Pawar, a four-time chief minister, also brushed aside speculation that the Shiv Sena could walk out of the NDA and form the government with help from the NCP and the Congress.
Watch | ‘No plans to go with Shiv Sena’: NCP Chief Sharad Pawar
“This alliance (between the Shiv Sena and BJP) has been in existence for 25 years. How can they separate now…,” he said at a Press conference in Mumbai. The 78-year-old veteran also predicted that the two saffron parties will come together to form the government “today, tomorrow or the day after”. But they will.
This is the first time that the Maratha strongman has unequivocally spiked any possibility of the NCP teaming up with the rival Sena, a buzz that was set off by his meeting with Raut six days back and had been fuelled by the Shiv Sena which has been bargaining for a better deal with the BJP.
When he was in Delhi this week to brief Congress president Sonia Gandhi, he did make the point that the NCP-Congress had received a mandate to sit in the opposition. He had, however, quickly added ”...but I can’t say what will happen in the state”.
Wednesday’s statement did not have any riders attached.
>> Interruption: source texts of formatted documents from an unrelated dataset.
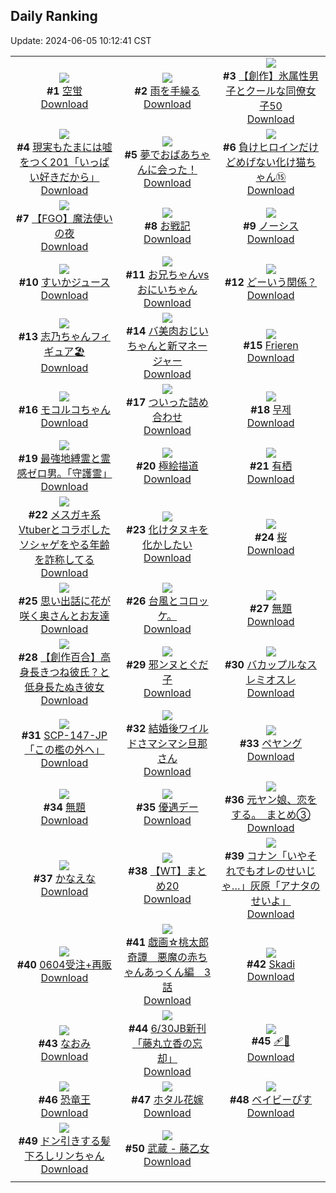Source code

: ## Daily Ranking
Update: 2024-06-05 10:12:41 CST

|      |      |      |
| :----: | :----: | :----: |
| ![](https://i.pixiv.re/c/240x480/img-master/img/2024/06/02/00/00/38/119258477_p0_master1200.jpg)<br>**#1** [空蛍](https://www.pixiv.net/artworks/119258477)<br>[Download](https://i.pixiv.re/img-original/img/2024/06/02/00/00/38/119258477_p0.jpg) | ![](https://i.pixiv.re/c/240x480/img-master/img/2024/06/02/00/00/25/119258429_p0_master1200.jpg)<br>**#2** [雨を手繰る](https://www.pixiv.net/artworks/119258429)<br>[Download](https://i.pixiv.re/img-original/img/2024/06/02/00/00/25/119258429_p0.jpg) | ![](https://i.pixiv.re/c/240x480/img-master/img/2024/06/02/00/04/11/119258837_p0_master1200.jpg)<br>**#3** [【創作】氷属性男子とクールな同僚女子50](https://www.pixiv.net/artworks/119258837)<br>[Download](https://i.pixiv.re/img-original/img/2024/06/02/00/04/11/119258837_p0.jpg) |
| ![](https://i.pixiv.re/c/240x480/img-master/img/2024/06/02/18/24/31/119280972_p0_master1200.jpg)<br>**#4** [現実もたまには嘘をつく201「いっぱい好きだから」](https://www.pixiv.net/artworks/119280972)<br>[Download](https://i.pixiv.re/img-original/img/2024/06/02/18/24/31/119280972_p0.jpg) | ![](https://i.pixiv.re/c/240x480/img-master/img/2024/06/02/16/14/04/119277942_p0_master1200.jpg)<br>**#5** [夢でおばあちゃんに会った！](https://www.pixiv.net/artworks/119277942)<br>[Download](https://i.pixiv.re/img-original/img/2024/06/02/16/14/04/119277942_p0.jpg) | ![](https://i.pixiv.re/c/240x480/img-master/img/2024/06/02/01/21/48/119261409_p0_master1200.jpg)<br>**#6** [負けヒロインだけどめげない化け猫ちゃん⑮](https://www.pixiv.net/artworks/119261409)<br>[Download](https://i.pixiv.re/img-original/img/2024/06/02/01/21/48/119261409_p0.png) |
| ![](https://i.pixiv.re/c/240x480/img-master/img/2024/06/02/00/37/20/119260063_p0_master1200.jpg)<br>**#7** [【FGO】魔法使いの夜](https://www.pixiv.net/artworks/119260063)<br>[Download](https://i.pixiv.re/img-original/img/2024/06/02/00/37/20/119260063_p0.jpg) | ![](https://i.pixiv.re/c/240x480/img-master/img/2024/06/02/23/55/57/119294298_p0_master1200.jpg)<br>**#8** [お戦記](https://www.pixiv.net/artworks/119294298)<br>[Download](https://i.pixiv.re/img-original/img/2024/06/02/23/55/57/119294298_p0.png) | ![](https://i.pixiv.re/c/240x480/img-master/img/2024/06/02/00/14/03/119259267_p0_master1200.jpg)<br>**#9** [ノーシス](https://www.pixiv.net/artworks/119259267)<br>[Download](https://i.pixiv.re/img-original/img/2024/06/02/00/14/03/119259267_p0.jpg) |
| ![](https://i.pixiv.re/c/240x480/img-master/img/2024/06/02/20/30/03/119286096_p0_master1200.jpg)<br>**#10** [すいかジュース](https://www.pixiv.net/artworks/119286096)<br>[Download](https://i.pixiv.re/img-original/img/2024/06/02/20/30/03/119286096_p0.png) | ![](https://i.pixiv.re/c/240x480/img-master/img/2024/06/02/13/12/05/119273656_p0_master1200.jpg)<br>**#11** [お兄ちゃんvsおにいちゃん](https://www.pixiv.net/artworks/119273656)<br>[Download](https://i.pixiv.re/img-original/img/2024/06/02/13/12/05/119273656_p0.jpg) | ![](https://i.pixiv.re/c/240x480/img-master/img/2024/06/03/00/01/31/119294803_p0_master1200.jpg)<br>**#12** [どーいう関係？](https://www.pixiv.net/artworks/119294803)<br>[Download](https://i.pixiv.re/img-original/img/2024/06/03/00/01/31/119294803_p0.jpg) |
| ![](https://i.pixiv.re/c/240x480/img-master/img/2024/06/02/00/46/21/119260346_p0_master1200.jpg)<br>**#13** [志乃ちゃんフィギュア🏖️](https://www.pixiv.net/artworks/119260346)<br>[Download](https://i.pixiv.re/img-original/img/2024/06/02/00/46/21/119260346_p0.jpg) | ![](https://i.pixiv.re/c/240x480/img-master/img/2024/06/02/00/02/57/119258760_p0_master1200.jpg)<br>**#14** [バ美肉おじいちゃんと新マネージャー](https://www.pixiv.net/artworks/119258760)<br>[Download](https://i.pixiv.re/img-original/img/2024/06/02/00/02/57/119258760_p0.jpg) | ![](https://i.pixiv.re/c/240x480/img-master/img/2024/06/03/10/42/01/119304969_p0_master1200.jpg)<br>**#15** [Frieren](https://www.pixiv.net/artworks/119304969)<br>[Download](https://i.pixiv.re/img-original/img/2024/06/03/10/42/01/119304969_p0.jpg) |
| ![](https://i.pixiv.re/c/240x480/img-master/img/2024/06/02/14/21/03/119275191_p0_master1200.jpg)<br>**#16** [モコルコちゃん](https://www.pixiv.net/artworks/119275191)<br>[Download](https://i.pixiv.re/img-original/img/2024/06/02/14/21/03/119275191_p0.jpg) | ![](https://i.pixiv.re/c/240x480/img-master/img/2024/06/02/02/18/43/119262720_p0_master1200.jpg)<br>**#17** [ついった詰め合わせ](https://www.pixiv.net/artworks/119262720)<br>[Download](https://i.pixiv.re/img-original/img/2024/06/02/02/18/43/119262720_p0.jpg) | ![](https://i.pixiv.re/c/240x480/img-master/img/2024/06/02/00/26/53/119259712_p0_master1200.jpg)<br>**#18** [무제](https://www.pixiv.net/artworks/119259712)<br>[Download](https://i.pixiv.re/img-original/img/2024/06/02/00/26/53/119259712_p0.png) |
| ![](https://i.pixiv.re/c/240x480/img-master/img/2024/06/02/10/19/40/119269876_p0_master1200.jpg)<br>**#19** [最強地縛霊と霊感ゼロ男。「守護霊」](https://www.pixiv.net/artworks/119269876)<br>[Download](https://i.pixiv.re/img-original/img/2024/06/02/10/19/40/119269876_p0.png) | ![](https://i.pixiv.re/c/240x480/img-master/img/2024/06/02/23/33/29/119293398_p0_master1200.jpg)<br>**#20** [極絵描道](https://www.pixiv.net/artworks/119293398)<br>[Download](https://i.pixiv.re/img-original/img/2024/06/02/23/33/29/119293398_p0.png) | ![](https://i.pixiv.re/c/240x480/img-master/img/2024/06/03/00/28/39/119296019_p0_master1200.jpg)<br>**#21** [有栖](https://www.pixiv.net/artworks/119296019)<br>[Download](https://i.pixiv.re/img-original/img/2024/06/03/00/28/39/119296019_p0.png) |
| ![](https://i.pixiv.re/c/240x480/img-master/img/2024/06/02/20/27/47/119286009_p0_master1200.jpg)<br>**#22** [メスガキ系Vtuberとコラボしたソシャゲをやる年齢を詐称してる](https://www.pixiv.net/artworks/119286009)<br>[Download](https://i.pixiv.re/img-original/img/2024/06/02/20/27/47/119286009_p0.png) | ![](https://i.pixiv.re/c/240x480/img-master/img/2024/06/02/00/03/08/119258768_p0_master1200.jpg)<br>**#23** [化けタヌキを化かしたい](https://www.pixiv.net/artworks/119258768)<br>[Download](https://i.pixiv.re/img-original/img/2024/06/02/00/03/08/119258768_p0.png) | ![](https://i.pixiv.re/c/240x480/img-master/img/2024/06/02/00/00/31/119258446_p0_master1200.jpg)<br>**#24** [桜](https://www.pixiv.net/artworks/119258446)<br>[Download](https://i.pixiv.re/img-original/img/2024/06/02/00/00/31/119258446_p0.jpg) |
| ![](https://i.pixiv.re/c/240x480/img-master/img/2024/06/02/00/08/10/119259050_p0_master1200.jpg)<br>**#25** [思い出話に花が咲く奥さんとお友達](https://www.pixiv.net/artworks/119259050)<br>[Download](https://i.pixiv.re/img-original/img/2024/06/02/00/08/10/119259050_p0.jpg) | ![](https://i.pixiv.re/c/240x480/img-master/img/2024/06/02/22/33/37/119284020_p0_master1200.jpg)<br>**#26** [台風とコロッケ。](https://www.pixiv.net/artworks/119284020)<br>[Download](https://i.pixiv.re/img-original/img/2024/06/02/22/33/37/119284020_p0.jpg) | ![](https://i.pixiv.re/c/240x480/img-master/img/2024/06/02/23/18/38/119292837_p0_master1200.jpg)<br>**#27** [無題](https://www.pixiv.net/artworks/119292837)<br>[Download](https://i.pixiv.re/img-original/img/2024/06/02/23/18/38/119292837_p0.png) |
| ![](https://i.pixiv.re/c/240x480/img-master/img/2024/06/02/22/06/24/119289930_p0_master1200.jpg)<br>**#28** [【創作百合】高身長きつね彼氏？と低身長たぬき彼女](https://www.pixiv.net/artworks/119289930)<br>[Download](https://i.pixiv.re/img-original/img/2024/06/02/22/06/24/119289930_p0.jpg) | ![](https://i.pixiv.re/c/240x480/img-master/img/2024/06/02/00/22/42/119259565_p0_master1200.jpg)<br>**#29** [邪ンヌとぐだ子](https://www.pixiv.net/artworks/119259565)<br>[Download](https://i.pixiv.re/img-original/img/2024/06/02/00/22/42/119259565_p0.png) | ![](https://i.pixiv.re/c/240x480/img-master/img/2024/06/02/00/06/05/119258955_p0_master1200.jpg)<br>**#30** [バカップルなスレミオスレ](https://www.pixiv.net/artworks/119258955)<br>[Download](https://i.pixiv.re/img-original/img/2024/06/02/00/06/05/119258955_p0.jpg) |
| ![](https://i.pixiv.re/c/240x480/img-master/img/2024/06/03/18/08/52/119312543_p0_master1200.jpg)<br>**#31** [SCP-147-JP「この檻の外へ」](https://www.pixiv.net/artworks/119312543)<br>[Download](https://i.pixiv.re/img-original/img/2024/06/03/18/08/52/119312543_p0.jpg) | ![](https://i.pixiv.re/c/240x480/img-master/img/2024/06/03/00/05/35/119295097_p0_master1200.jpg)<br>**#32** [結婚後ワイルドさマシマシ旦那さん](https://www.pixiv.net/artworks/119295097)<br>[Download](https://i.pixiv.re/img-original/img/2024/06/03/00/05/35/119295097_p0.jpg) | ![](https://i.pixiv.re/c/240x480/img-master/img/2024/06/02/11/55/52/119271837_p0_master1200.jpg)<br>**#33** [ペヤング](https://www.pixiv.net/artworks/119271837)<br>[Download](https://i.pixiv.re/img-original/img/2024/06/02/11/55/52/119271837_p0.png) |
| ![](https://i.pixiv.re/c/240x480/img-master/img/2024/06/02/18/22/45/119281774_p0_master1200.jpg)<br>**#34** [無題](https://www.pixiv.net/artworks/119281774)<br>[Download](https://i.pixiv.re/img-original/img/2024/06/02/18/22/45/119281774_p0.jpg) | ![](https://i.pixiv.re/c/240x480/img-master/img/2024/06/02/00/27/04/119259719_p0_master1200.jpg)<br>**#35** [優遇デー](https://www.pixiv.net/artworks/119259719)<br>[Download](https://i.pixiv.re/img-original/img/2024/06/02/00/27/04/119259719_p0.jpg) | ![](https://i.pixiv.re/c/240x480/img-master/img/2024/06/02/00/06/32/119258976_p0_master1200.jpg)<br>**#36** [元ヤン娘、恋をする。　まとめ③](https://www.pixiv.net/artworks/119258976)<br>[Download](https://i.pixiv.re/img-original/img/2024/06/02/00/06/32/119258976_p0.jpg) |
| ![](https://i.pixiv.re/c/240x480/img-master/img/2024/06/03/04/30/01/119300652_p0_master1200.jpg)<br>**#37** [かなえな](https://www.pixiv.net/artworks/119300652)<br>[Download](https://i.pixiv.re/img-original/img/2024/06/03/04/30/01/119300652_p0.png) | ![](https://i.pixiv.re/c/240x480/img-master/img/2024/06/02/21/40/40/119288849_p0_master1200.jpg)<br>**#38** [【WT】まとめ20](https://www.pixiv.net/artworks/119288849)<br>[Download](https://i.pixiv.re/img-original/img/2024/06/02/21/40/40/119288849_p0.png) | ![](https://i.pixiv.re/c/240x480/img-master/img/2024/06/02/17/07/41/119279434_p0_master1200.jpg)<br>**#39** [コナン「いやそれでもオレのせいじゃ…」灰原「アナタのせいよ」](https://www.pixiv.net/artworks/119279434)<br>[Download](https://i.pixiv.re/img-original/img/2024/06/02/17/07/41/119279434_p0.jpg) |
| ![](https://i.pixiv.re/c/240x480/img-master/img/2024/06/02/00/02/01/119258670_p0_master1200.jpg)<br>**#40** [0604受注+再販](https://www.pixiv.net/artworks/119258670)<br>[Download](https://i.pixiv.re/img-original/img/2024/06/02/00/02/01/119258670_p0.png) | ![](https://i.pixiv.re/c/240x480/img-master/img/2024/06/03/07/18/28/119302527_p0_master1200.jpg)<br>**#41** [戯画☆桃太郎奇譚　悪魔の赤ちゃんあっくん編　3話](https://www.pixiv.net/artworks/119302527)<br>[Download](https://i.pixiv.re/img-original/img/2024/06/03/07/18/28/119302527_p0.jpg) | ![](https://i.pixiv.re/c/240x480/img-master/img/2024/06/03/10/09/46/119297728_p0_master1200.jpg)<br>**#42** [Skadi](https://www.pixiv.net/artworks/119297728)<br>[Download](https://i.pixiv.re/img-original/img/2024/06/03/10/09/46/119297728_p0.jpg) |
| ![](https://i.pixiv.re/c/240x480/img-master/img/2024/06/02/00/00/09/119258365_p0_master1200.jpg)<br>**#43** [なおみ](https://www.pixiv.net/artworks/119258365)<br>[Download](https://i.pixiv.re/img-original/img/2024/06/02/00/00/09/119258365_p0.jpg) | ![](https://i.pixiv.re/c/240x480/img-master/img/2024/06/02/19/30/23/119259135_p0_master1200.jpg)<br>**#44** [6/30JB新刊「藤丸立香の忘却」](https://www.pixiv.net/artworks/119259135)<br>[Download](https://i.pixiv.re/img-original/img/2024/06/02/19/30/23/119259135_p0.jpg) | ![](https://i.pixiv.re/c/240x480/img-master/img/2024/06/03/00/00/39/119294662_p0_master1200.jpg)<br>**#45** [🩹🤍](https://www.pixiv.net/artworks/119294662)<br>[Download](https://i.pixiv.re/img-original/img/2024/06/03/00/00/39/119294662_p0.png) |
| ![](https://i.pixiv.re/c/240x480/img-master/img/2024/06/02/13/18/58/119273792_p0_master1200.jpg)<br>**#46** [恐竜王](https://www.pixiv.net/artworks/119273792)<br>[Download](https://i.pixiv.re/img-original/img/2024/06/02/13/18/58/119273792_p0.jpg) | ![](https://i.pixiv.re/c/240x480/img-master/img/2024/06/03/17/51/07/119312070_p0_master1200.jpg)<br>**#47** [ホタル花嫁](https://www.pixiv.net/artworks/119312070)<br>[Download](https://i.pixiv.re/img-original/img/2024/06/03/17/51/07/119312070_p0.png) | ![](https://i.pixiv.re/c/240x480/img-master/img/2024/06/03/17/39/59/119311827_p0_master1200.jpg)<br>**#48** [ベイビーぴす](https://www.pixiv.net/artworks/119311827)<br>[Download](https://i.pixiv.re/img-original/img/2024/06/03/17/39/59/119311827_p0.png) |
| ![](https://i.pixiv.re/c/240x480/img-master/img/2024/06/03/00/02/02/119294860_p0_master1200.jpg)<br>**#49** [ドン引きする髪下ろしリンちゃん](https://www.pixiv.net/artworks/119294860)<br>[Download](https://i.pixiv.re/img-original/img/2024/06/03/00/02/02/119294860_p0.png) | ![](https://i.pixiv.re/c/240x480/img-master/img/2024/06/02/19/11/33/119283359_p0_master1200.jpg)<br>**#50** [武蔵 - 藤乙女](https://www.pixiv.net/artworks/119283359)<br>[Download](https://i.pixiv.re/img-original/img/2024/06/02/19/11/33/119283359_p0.png) |
|      |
Pawar did say that they will watch how things pan out in the next three days and the NCP-Congress would take all decisions together. “We were in a pre-poll alliance with Congress and whatever we decide, we will do it together,” he said.
But the fact is, Pawar said, the BJP-Sena combine had been given the mandate by the people and “we are waiting for them to handle the situation properly”.
“The mandate of people for the NCP, Congress has been to act as a strong opposition. We are capable of handling this responsibility,” he said. Turning to the two squabbling allies, he asked them to form the government quickly and “give us the opportunity to act as a responsible opposition”.
Sharad Pawar’s timeline of the BJP-Shiv Sena forming the government in a few days matches the expectation in the BJP camp, which appeared to have softened its stand on giving more ministerial berths to Uddhav Thackeray’s party. But the BJP leaders are still firm on retaining the chief minister’s post for itself for the next five years. The Shiv Sena has been quoting a pact reached between the two parties ahead of the national elections that it says, included a provision for 50-50 sharing of power including the chief minister’s post.
It is this demand that the two allies should get a shot at the chief minister’s chair by rotation which has held up forward movement on government formation in Maharashtra. Results to the state elections held last month were declared on October 24.
The BJP and Sena fought the elections together and secured 105 seats and 56 seats respectively in a 288-member assembly. The NCP bagged 54 seats and the Congress 44. The majority mark in the legislative assembly is 145.
As Shiv Sena had attempted to raise the pressure on the BJP to come around to its demands, it had also claimed that Thackeray’s party could form the government without support from the BJP if it decided to. That claim, which came after Sanjay Raut’s first meeting with Pawar, was widely interpreted to imply that the Sena was counting on support from the NCP and the Congress.
Pawar distanced his party from this claim, pointing out that he also wanted to ask Sanjay Raut how he had arrived at this calculation.